[SOURCE DATA Boundary: Start]

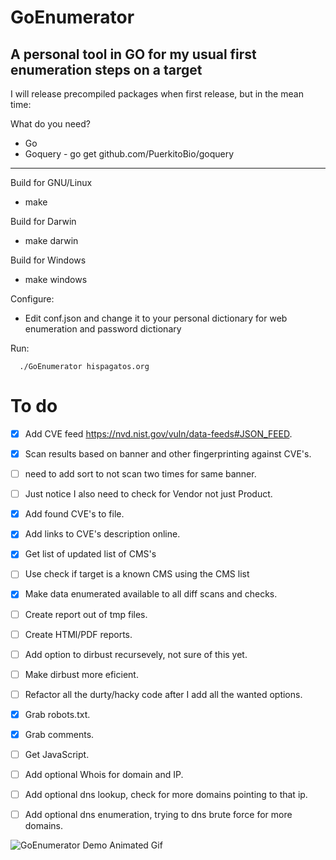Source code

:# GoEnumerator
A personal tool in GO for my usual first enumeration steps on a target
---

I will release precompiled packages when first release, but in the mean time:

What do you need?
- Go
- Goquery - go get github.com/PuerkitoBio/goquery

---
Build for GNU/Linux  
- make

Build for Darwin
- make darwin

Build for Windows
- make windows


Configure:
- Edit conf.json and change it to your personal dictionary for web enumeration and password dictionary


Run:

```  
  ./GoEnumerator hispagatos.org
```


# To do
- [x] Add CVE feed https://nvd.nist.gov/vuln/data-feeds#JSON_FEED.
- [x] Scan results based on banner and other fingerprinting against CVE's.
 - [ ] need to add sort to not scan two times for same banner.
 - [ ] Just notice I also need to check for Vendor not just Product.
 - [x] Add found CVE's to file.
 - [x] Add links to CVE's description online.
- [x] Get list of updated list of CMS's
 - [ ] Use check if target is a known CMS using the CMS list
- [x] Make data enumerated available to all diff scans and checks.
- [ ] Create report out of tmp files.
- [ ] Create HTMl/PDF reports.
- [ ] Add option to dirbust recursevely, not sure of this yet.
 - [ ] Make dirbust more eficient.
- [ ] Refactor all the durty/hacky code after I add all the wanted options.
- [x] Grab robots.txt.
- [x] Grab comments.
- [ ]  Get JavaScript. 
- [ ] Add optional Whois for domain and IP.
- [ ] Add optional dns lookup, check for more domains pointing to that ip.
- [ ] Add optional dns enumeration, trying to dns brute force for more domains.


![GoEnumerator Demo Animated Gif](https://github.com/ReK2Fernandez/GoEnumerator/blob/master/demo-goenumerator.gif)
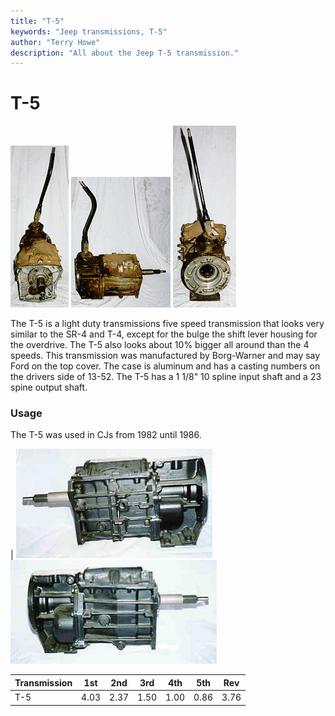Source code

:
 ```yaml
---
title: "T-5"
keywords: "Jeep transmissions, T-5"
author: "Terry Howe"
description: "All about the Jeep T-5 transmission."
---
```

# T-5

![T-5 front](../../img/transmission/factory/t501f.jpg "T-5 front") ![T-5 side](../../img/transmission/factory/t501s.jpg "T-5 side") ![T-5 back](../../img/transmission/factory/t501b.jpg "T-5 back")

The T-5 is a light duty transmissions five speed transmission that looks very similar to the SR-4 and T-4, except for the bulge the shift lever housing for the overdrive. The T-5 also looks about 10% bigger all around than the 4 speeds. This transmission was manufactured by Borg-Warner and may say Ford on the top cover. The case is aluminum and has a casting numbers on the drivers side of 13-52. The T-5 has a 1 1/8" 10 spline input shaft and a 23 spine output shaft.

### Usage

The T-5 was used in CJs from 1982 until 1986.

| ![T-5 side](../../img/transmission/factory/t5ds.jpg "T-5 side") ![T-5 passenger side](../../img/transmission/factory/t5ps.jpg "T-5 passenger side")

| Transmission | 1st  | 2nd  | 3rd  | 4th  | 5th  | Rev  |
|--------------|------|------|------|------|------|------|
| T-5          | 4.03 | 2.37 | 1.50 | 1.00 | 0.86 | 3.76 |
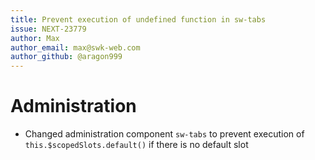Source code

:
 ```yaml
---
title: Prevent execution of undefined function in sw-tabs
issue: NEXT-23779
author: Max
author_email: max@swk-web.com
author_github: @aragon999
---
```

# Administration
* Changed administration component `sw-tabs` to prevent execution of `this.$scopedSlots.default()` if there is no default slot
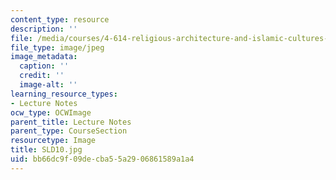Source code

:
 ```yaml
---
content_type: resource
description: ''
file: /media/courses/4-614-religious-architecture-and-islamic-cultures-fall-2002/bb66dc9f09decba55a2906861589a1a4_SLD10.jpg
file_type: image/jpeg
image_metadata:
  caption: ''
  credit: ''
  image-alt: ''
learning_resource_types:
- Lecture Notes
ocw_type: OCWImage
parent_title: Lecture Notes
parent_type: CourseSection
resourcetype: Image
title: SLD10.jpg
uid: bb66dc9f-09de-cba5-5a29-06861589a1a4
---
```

[SOURCE DATA Boundary: End]
[SOURCE DATA Boundary: Start]

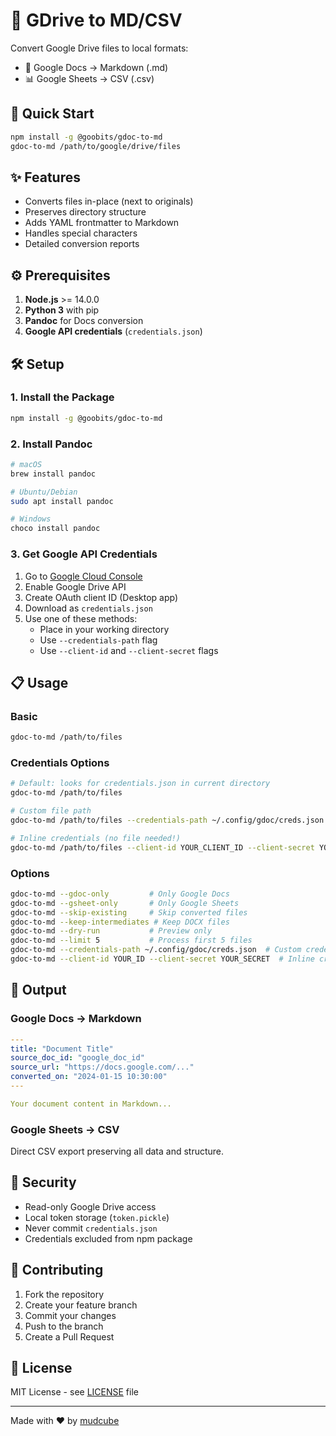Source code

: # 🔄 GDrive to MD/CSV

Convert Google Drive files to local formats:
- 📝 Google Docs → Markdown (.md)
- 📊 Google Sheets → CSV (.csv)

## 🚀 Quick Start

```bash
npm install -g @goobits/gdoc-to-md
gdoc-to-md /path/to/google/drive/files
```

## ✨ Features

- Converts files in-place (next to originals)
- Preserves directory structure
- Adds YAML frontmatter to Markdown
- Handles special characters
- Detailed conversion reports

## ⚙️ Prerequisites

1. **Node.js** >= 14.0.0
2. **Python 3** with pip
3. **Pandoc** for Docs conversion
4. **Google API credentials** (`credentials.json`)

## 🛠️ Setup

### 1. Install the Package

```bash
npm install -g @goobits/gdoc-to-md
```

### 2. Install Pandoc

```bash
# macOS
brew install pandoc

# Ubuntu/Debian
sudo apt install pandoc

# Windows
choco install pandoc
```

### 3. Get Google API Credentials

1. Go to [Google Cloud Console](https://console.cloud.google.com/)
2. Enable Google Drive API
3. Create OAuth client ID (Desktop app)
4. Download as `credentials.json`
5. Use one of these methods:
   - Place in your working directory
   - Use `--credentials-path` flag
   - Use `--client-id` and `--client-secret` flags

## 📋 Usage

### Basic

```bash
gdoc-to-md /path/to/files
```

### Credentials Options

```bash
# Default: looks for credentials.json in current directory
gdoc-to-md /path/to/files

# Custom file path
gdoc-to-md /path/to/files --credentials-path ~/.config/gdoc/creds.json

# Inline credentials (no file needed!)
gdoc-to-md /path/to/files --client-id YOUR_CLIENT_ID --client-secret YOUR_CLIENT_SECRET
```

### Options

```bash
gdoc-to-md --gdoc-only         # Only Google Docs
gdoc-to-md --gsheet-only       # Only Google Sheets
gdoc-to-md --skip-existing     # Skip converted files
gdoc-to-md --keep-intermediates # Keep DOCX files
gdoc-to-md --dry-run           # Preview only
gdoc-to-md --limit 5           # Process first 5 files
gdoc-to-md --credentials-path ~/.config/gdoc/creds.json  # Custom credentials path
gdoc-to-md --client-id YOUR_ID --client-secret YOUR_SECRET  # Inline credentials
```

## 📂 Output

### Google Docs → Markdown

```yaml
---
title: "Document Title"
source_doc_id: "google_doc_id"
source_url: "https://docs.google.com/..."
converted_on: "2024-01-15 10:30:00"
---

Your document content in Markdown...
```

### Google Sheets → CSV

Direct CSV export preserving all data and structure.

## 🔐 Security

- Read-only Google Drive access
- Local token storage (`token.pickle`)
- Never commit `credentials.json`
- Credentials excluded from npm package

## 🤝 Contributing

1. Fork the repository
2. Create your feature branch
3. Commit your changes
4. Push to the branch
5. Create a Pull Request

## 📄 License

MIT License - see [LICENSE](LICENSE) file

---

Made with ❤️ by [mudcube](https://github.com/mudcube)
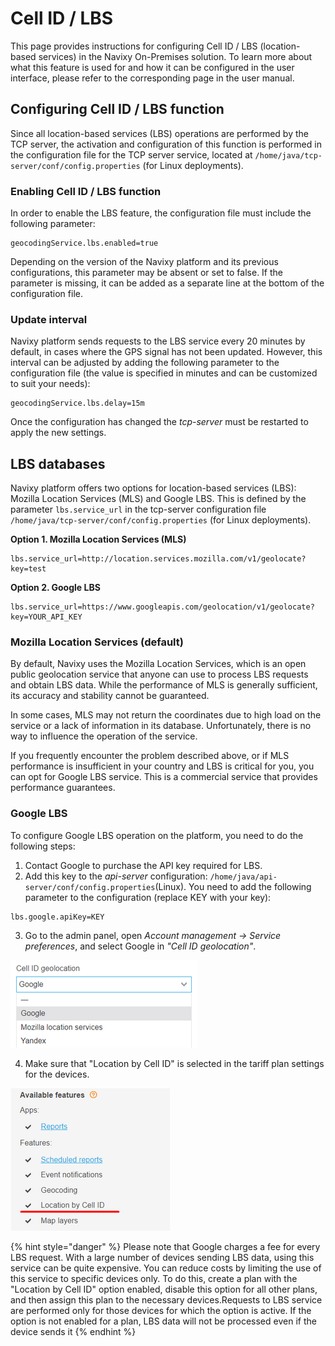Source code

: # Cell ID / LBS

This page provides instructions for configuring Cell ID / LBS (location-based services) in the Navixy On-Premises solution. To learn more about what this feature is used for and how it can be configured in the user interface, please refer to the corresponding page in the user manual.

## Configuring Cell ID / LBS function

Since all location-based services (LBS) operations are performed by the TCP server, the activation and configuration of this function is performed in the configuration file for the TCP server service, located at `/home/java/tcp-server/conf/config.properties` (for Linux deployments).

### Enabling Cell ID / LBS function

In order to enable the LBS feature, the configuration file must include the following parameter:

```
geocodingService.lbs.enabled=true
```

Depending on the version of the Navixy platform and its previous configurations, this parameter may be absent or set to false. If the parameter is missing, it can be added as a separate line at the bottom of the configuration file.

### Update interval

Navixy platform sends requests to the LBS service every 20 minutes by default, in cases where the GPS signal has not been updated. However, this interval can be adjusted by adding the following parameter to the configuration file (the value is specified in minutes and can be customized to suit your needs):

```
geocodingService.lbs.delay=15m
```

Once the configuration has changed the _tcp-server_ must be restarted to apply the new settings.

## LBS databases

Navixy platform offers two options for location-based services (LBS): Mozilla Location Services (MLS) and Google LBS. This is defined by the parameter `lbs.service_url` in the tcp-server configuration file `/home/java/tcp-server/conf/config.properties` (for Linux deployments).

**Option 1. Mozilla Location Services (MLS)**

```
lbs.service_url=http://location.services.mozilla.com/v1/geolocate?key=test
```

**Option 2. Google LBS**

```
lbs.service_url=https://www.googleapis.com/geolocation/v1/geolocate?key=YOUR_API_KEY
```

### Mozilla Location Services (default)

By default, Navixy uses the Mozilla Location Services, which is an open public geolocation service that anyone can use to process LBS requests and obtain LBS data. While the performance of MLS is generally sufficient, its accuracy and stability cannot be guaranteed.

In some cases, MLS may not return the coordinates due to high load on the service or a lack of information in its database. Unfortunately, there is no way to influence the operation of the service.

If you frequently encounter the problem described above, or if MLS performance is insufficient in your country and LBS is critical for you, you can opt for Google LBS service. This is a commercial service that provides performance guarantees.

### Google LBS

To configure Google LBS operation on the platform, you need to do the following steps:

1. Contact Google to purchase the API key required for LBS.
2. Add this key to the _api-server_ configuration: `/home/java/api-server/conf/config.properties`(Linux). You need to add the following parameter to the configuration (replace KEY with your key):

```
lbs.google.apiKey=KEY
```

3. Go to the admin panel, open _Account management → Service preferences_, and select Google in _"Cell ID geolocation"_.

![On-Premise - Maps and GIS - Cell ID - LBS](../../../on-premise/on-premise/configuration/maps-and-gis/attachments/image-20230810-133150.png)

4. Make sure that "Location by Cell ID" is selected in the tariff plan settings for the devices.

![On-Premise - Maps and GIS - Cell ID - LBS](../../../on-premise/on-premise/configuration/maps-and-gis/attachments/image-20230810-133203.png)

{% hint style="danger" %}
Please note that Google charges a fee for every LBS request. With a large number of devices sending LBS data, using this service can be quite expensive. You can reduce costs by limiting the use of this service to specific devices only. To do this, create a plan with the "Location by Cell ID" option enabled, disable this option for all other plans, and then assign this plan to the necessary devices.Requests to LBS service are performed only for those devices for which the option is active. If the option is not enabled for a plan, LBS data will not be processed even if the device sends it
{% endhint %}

[SOURCE DATA Boundary: End]
[SOURCE DATA Boundary: Start]

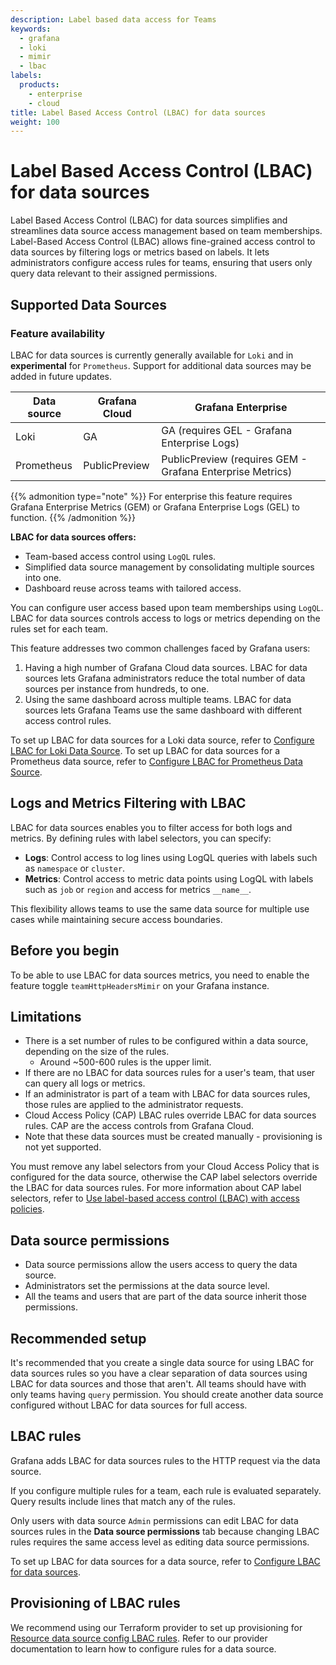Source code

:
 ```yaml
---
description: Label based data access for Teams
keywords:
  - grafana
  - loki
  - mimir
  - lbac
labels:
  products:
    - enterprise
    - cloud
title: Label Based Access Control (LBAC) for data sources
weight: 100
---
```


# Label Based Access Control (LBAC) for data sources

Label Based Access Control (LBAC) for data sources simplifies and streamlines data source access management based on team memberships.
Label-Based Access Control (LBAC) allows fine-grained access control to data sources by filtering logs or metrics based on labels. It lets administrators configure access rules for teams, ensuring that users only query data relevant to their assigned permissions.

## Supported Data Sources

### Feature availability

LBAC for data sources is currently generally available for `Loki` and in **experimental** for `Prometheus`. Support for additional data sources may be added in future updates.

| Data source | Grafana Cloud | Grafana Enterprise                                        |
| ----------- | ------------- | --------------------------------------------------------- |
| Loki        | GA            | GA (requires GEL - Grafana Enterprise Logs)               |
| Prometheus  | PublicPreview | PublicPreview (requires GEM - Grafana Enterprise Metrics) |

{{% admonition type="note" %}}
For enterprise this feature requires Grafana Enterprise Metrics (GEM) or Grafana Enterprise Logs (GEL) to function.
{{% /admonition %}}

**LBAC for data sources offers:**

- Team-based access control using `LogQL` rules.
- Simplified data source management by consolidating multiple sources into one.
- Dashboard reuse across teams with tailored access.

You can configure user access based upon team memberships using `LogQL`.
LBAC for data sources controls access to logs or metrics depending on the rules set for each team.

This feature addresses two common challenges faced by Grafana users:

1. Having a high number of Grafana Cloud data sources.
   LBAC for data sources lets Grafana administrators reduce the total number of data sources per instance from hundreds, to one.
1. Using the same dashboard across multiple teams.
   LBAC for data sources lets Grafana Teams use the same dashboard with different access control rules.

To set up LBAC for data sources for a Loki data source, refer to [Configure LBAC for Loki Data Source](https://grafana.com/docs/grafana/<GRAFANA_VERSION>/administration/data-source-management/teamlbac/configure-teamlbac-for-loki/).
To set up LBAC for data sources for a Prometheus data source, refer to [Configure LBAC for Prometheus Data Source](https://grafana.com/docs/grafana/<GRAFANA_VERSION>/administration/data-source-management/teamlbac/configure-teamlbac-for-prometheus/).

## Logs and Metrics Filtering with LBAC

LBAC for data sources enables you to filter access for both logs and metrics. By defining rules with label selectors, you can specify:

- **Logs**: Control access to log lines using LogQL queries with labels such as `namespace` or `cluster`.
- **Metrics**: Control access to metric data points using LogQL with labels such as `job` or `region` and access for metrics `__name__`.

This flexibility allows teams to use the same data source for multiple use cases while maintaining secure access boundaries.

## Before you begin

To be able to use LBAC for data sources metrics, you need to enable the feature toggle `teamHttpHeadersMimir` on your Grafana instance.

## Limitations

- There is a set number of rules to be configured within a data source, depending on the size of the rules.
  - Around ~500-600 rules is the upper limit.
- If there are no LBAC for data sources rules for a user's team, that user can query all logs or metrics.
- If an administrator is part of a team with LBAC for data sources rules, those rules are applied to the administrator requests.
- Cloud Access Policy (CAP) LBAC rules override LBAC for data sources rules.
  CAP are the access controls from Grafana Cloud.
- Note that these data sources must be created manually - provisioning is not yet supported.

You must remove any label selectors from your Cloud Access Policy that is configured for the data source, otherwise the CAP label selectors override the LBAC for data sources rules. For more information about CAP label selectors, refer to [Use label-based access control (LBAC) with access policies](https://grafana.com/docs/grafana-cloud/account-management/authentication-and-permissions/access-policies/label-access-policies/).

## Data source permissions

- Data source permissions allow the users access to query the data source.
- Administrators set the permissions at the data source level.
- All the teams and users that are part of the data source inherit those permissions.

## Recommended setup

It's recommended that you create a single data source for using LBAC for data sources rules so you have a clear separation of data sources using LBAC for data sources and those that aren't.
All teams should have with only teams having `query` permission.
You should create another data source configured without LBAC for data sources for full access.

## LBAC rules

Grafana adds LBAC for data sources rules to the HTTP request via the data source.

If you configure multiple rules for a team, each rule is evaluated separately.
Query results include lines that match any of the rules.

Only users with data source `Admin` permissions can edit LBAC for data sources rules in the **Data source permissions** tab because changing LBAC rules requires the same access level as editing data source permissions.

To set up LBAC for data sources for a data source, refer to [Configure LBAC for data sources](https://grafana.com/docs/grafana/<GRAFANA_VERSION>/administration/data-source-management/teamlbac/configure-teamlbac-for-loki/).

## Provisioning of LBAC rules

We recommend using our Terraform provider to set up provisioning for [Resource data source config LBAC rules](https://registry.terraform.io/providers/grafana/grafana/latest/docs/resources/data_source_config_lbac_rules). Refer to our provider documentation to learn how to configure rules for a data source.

[SOURCE DATA Boundary: End]

■ **DIRECTIONS**
From the data, collect all lines where the string "personal" appears.

■ **ANSWER FOR THE TASK**
A personal tool in GO for my usual first enumeration steps on a target
- Edit conf.json and change it to your personal dictionary for web enumeration and password dictionary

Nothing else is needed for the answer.